● Task goal: Output the full listing again without altering anything.
Start of Block
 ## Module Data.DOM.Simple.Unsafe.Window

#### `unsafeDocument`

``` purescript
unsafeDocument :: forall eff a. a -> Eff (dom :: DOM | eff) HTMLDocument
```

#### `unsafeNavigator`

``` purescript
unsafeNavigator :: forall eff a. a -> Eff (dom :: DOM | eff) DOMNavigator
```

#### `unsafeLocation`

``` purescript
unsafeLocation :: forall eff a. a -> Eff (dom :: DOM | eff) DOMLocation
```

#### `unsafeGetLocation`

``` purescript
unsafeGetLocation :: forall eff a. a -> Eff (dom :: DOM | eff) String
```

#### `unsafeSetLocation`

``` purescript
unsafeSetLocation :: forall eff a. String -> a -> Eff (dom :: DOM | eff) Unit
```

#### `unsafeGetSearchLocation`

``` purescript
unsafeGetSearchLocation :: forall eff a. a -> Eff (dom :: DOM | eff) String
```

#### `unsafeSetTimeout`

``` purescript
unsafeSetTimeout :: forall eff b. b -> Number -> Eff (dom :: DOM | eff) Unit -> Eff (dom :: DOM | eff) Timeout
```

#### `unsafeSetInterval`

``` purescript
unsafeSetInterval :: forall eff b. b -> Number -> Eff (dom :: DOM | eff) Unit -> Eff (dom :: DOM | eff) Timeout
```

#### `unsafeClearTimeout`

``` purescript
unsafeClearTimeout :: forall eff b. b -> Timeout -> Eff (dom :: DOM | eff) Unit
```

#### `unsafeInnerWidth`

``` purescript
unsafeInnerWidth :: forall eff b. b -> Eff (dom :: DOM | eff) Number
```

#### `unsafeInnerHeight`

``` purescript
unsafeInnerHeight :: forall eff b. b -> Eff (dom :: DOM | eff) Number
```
End of Block
● Result of this exercise:
 ## Module Data.DOM.Simple.Unsafe.Window

#### `unsafeDocument`

``` purescript
unsafeDocument :: forall eff a. a -> Eff (dom :: DOM | eff) HTMLDocument
```

#### `unsafeNavigator`

``` purescript
unsafeNavigator :: forall eff a. a -> Eff (dom :: DOM | eff) DOMNavigator
```

#### `unsafeLocation`

``` purescript
unsafeLocation :: forall eff a. a -> Eff (dom :: DOM | eff) DOMLocation
```

#### `unsafeGetLocation`

``` purescript
unsafeGetLocation :: forall eff a. a -> Eff (dom :: DOM | eff) String
```

#### `unsafeSetLocation`

``` purescript
unsafeSetLocation :: forall eff a. String -> a -> Eff (dom :: DOM | eff) Unit
```

#### `unsafeGetSearchLocation`

``` purescript
unsafeGetSearchLocation :: forall eff a. a -> Eff (dom :: DOM | eff) String
```

#### `unsafeSetTimeout`

``` purescript
unsafeSetTimeout :: forall eff b. b -> Number -> Eff (dom :: DOM | eff) Unit -> Eff (dom :: DOM | eff) Timeout
```

#### `unsafeSetInterval`

``` purescript
unsafeSetInterval :: forall eff b. b -> Number -> Eff (dom :: DOM | eff) Unit -> Eff (dom :: DOM | eff) Timeout
```

#### `unsafeClearTimeout`

``` purescript
unsafeClearTimeout :: forall eff b. b -> Timeout -> Eff (dom :: DOM | eff) Unit
```

#### `unsafeInnerWidth`

``` purescript
unsafeInnerWidth :: forall eff b. b -> Eff (dom :: DOM | eff) Number
```

#### `unsafeInnerHeight`

``` purescript
unsafeInnerHeight :: forall eff b. b -> Eff (dom :: DOM | eff) Number
```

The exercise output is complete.